Assignment ::
Which lines of the data include the string "result"? List them all.

******

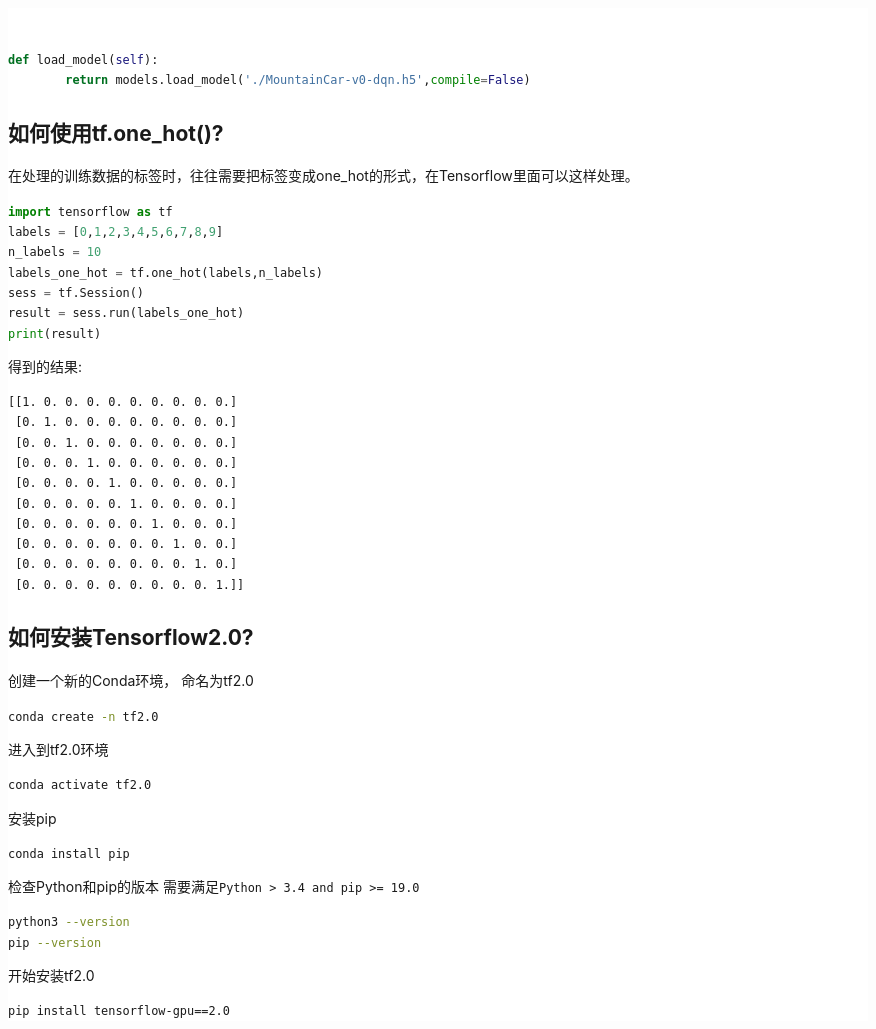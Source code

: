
 ```python


def load_model(self):
		return models.load_model('./MountainCar-v0-dqn.h5',compile=False)
```



## 如何使用tf.one_hot()?
在处理的训练数据的标签时，往往需要把标签变成one_hot的形式，在Tensorflow里面可以这样处理。
```python
import tensorflow as tf
labels = [0,1,2,3,4,5,6,7,8,9]
n_labels = 10
labels_one_hot = tf.one_hot(labels,n_labels)
sess = tf.Session()
result = sess.run(labels_one_hot)
print(result)
```
得到的结果:
```bash
[[1. 0. 0. 0. 0. 0. 0. 0. 0. 0.]
 [0. 1. 0. 0. 0. 0. 0. 0. 0. 0.]
 [0. 0. 1. 0. 0. 0. 0. 0. 0. 0.]
 [0. 0. 0. 1. 0. 0. 0. 0. 0. 0.]
 [0. 0. 0. 0. 1. 0. 0. 0. 0. 0.]
 [0. 0. 0. 0. 0. 1. 0. 0. 0. 0.]
 [0. 0. 0. 0. 0. 0. 1. 0. 0. 0.]
 [0. 0. 0. 0. 0. 0. 0. 1. 0. 0.]
 [0. 0. 0. 0. 0. 0. 0. 0. 1. 0.]
 [0. 0. 0. 0. 0. 0. 0. 0. 0. 1.]]
```

## 如何安装Tensorflow2.0?

创建一个新的Conda环境， 命名为tf2.0
```bash
conda create -n tf2.0
```

进入到tf2.0环境
```bash
conda activate tf2.0
```
安装pip
```bash
conda install pip
```
检查Python和pip的版本
需要满足`Python > 3.4 and pip >= 19.0`
```bash
python3 --version
pip --version
```
开始安装tf2.0
``` 
pip install tensorflow-gpu==2.0
```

******

Response area ::
result = sess.run(labels_one_hot)
print(result)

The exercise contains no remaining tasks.